Whistleblower più garantito. Il dipendente che in buona fede segnala ai responsabili anticorruzione, all’Anac o ai magistrati ordinari e contabili illeciti che abbia conosciuto in ragione del rapporto di lavoro non potrà essere sanzionato, demansionato, licenziato, trasferito o sottoposto ad altre misure ritorsive. L’Anac applicherà al responsabile di atti discriminatori una sanzione pecuniaria amministrativa fino a 30mila euro.
Segnalazioni in buona fede. La buona fede, esclusa se il segnalante agisce con dolo o colpa grave, implica una segnalazione circostanziata e la ragionevole convinzione, fondata su elementi di fatto (anche documenti), che la condotta illecita si sia verificata.
Segretezza identità. E’ vietato rivelare l’identità del whistleblower, ma non sono ammesse segnalazioni anonime. Il segreto sul nome, in caso di processo penale, non può comunque protrarsi oltre la chiusura delle indagini preliminari. L’Anac predisporrà linee guida sulle procedure di presentazione e gestione delle segnalazioni promuovendo anche strumenti di crittografia quanto al contenuto della denuncia e alla relativa documentazione per garantire la riservatezza dell’identità del segnalante.
Clausola anti-calunnie. Ogni tutela salta nel caso di condanna del segnalante in sede penale (anche in primo grado) per calunnia, diffamazione o altri reati commessi con la denuncia. Se si accerta l’infondatezza della segnalazione o la mancanza di buona fede scatta inoltre il procedimento disciplinare e l’eventuale licenziamento in tronco.
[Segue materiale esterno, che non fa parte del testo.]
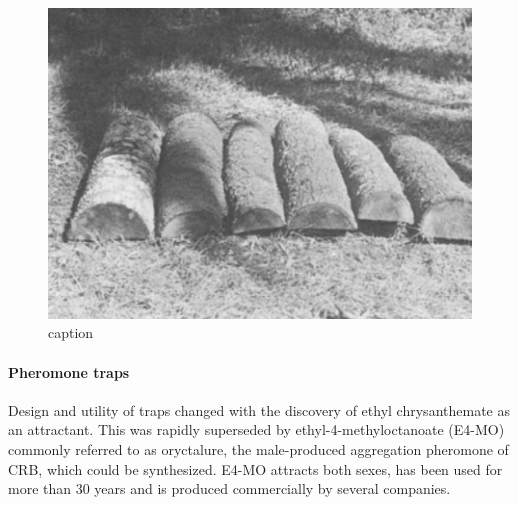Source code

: \documentclass[twocolumn,letterpaper]{scrartcl}
\begin{document}
\begin{figure}[h]
	\centering
	\includegraphics[width=0.7\linewidth]{images/log-tap}
	\caption{caption}
	\label{fig:log-tap}
\end{figure}

\paragraph{Pheromone traps} Design and utility of traps changed with the discovery of ethyl chrysanthemate as an attractant. This was rapidly superseded by ethyl-4-methyloctanoate (E4-MO) commonly referred to as oryctalure, the male-produced aggregation pheromone of CRB, which could be synthesized. E4-MO attracts both sexes, has been used for more than 30 years and is produced commercially by several companies. 
\end{document}
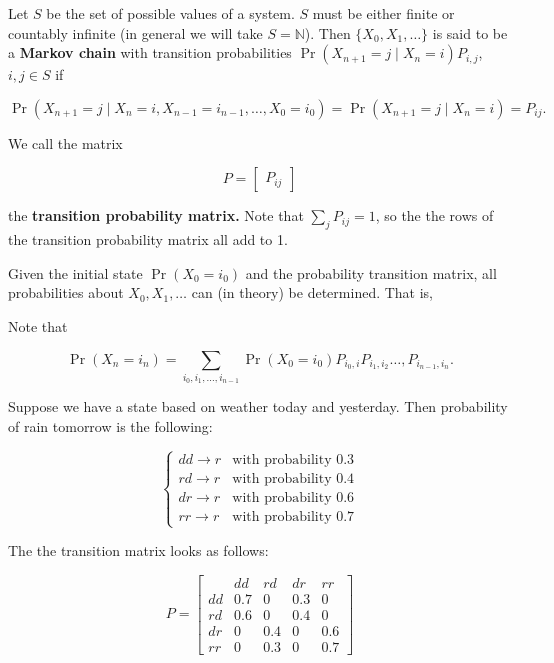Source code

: \begin{definition} Let \(S\) be the set of possible values of a system. \(S\) must be either finite or countably infinite (in general we will take \(S = \mathbb{N}\)). Then \(\{X_0, X_1, \ldots \}\) is said to be a \textbf{Markov chain} with transition probabilities \( \Pr(X_{n+1}=j \mid X_{n }=i) P_{i,j}\), \(i, j \in S\) if

\[
\Pr(X_{n+1}=j \mid X_n=i, X_{n-1}=i_{n-1}, \ldots, X_0 = i_0) = \Pr(X_{n+1}=j \mid X_{n }=i) = P_{ij}.
\]

We call the matrix

\[
P = \begin{bmatrix}P_{ij} \end{bmatrix}
\]

the \textbf{transition probability matrix.} Note that \(\sum_j P_{ij} = 1\), so the the rows of the transition probability matrix all add to 1.

\end{definition}

\begin{remark}Given the initial state \(\Pr(X_0 = i_0)\) and the probability transition matrix, all probabilities about \(X_0, X_1, \ldots\) can (in theory) be determined. That is,

\end{remark}

Note that 

\[
\Pr(X_n = i_n) = \sum_{i_0, i_1, \ldots, i_{n-1}} \Pr(X_0 = i_0) P_{i_0,i} P_{i_1, i_2} \ldots, P_{i_{n-1}, i_n}.
\]

\begin{example} Suppose we have a state based on weather today and yesterday. Then probability of rain tomorrow is the following:

\[
\begin{cases}
dd \to r & \text{with probability } 0.3 \\
rd \to r & \text{with probability } 0.4 \\
dr \to r & \text{with probability } 0.6 \\
rr \to r & \text{with probability } 0.7 
\end{cases}
\]

The the transition matrix looks as follows:

\[
P = \begin{bmatrix}
 & dd & rd & dr & rr \\
 dd & 0.7 & 0&0.3 &0 \\
 rd & 0.6 & 0& 0.4 &0 \\
 dr &0 & 0.4 & 0& 0.6\\
 rr & 0& 0.3&0 & 0.7
 \end{bmatrix}
\]

\end{example}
Tutela allargata al settore privato. La tutela del whistleblower vale per tutte le amministrazioni pubbliche, inclusi gli enti pubblici economici e quelli di diritto privato sotto controllo pubblico, e si applica (indipendentemente dal tipo di contratto) pure a consulenti e collaboratori e a chi lavora in imprese che forniscono beni e servizi alla Pa. Ma si estende anche al settore privato prevedendo che nei modelli organizzativi e di gestione, predisposti dalle società ai sensi del decreto 231/2001 per prevenire la commissione di reati, siano inserite anche norme specifiche a tutela della riservatezza di chi segnala illeciti e contro eventuali misure ritorsive e discriminatorie.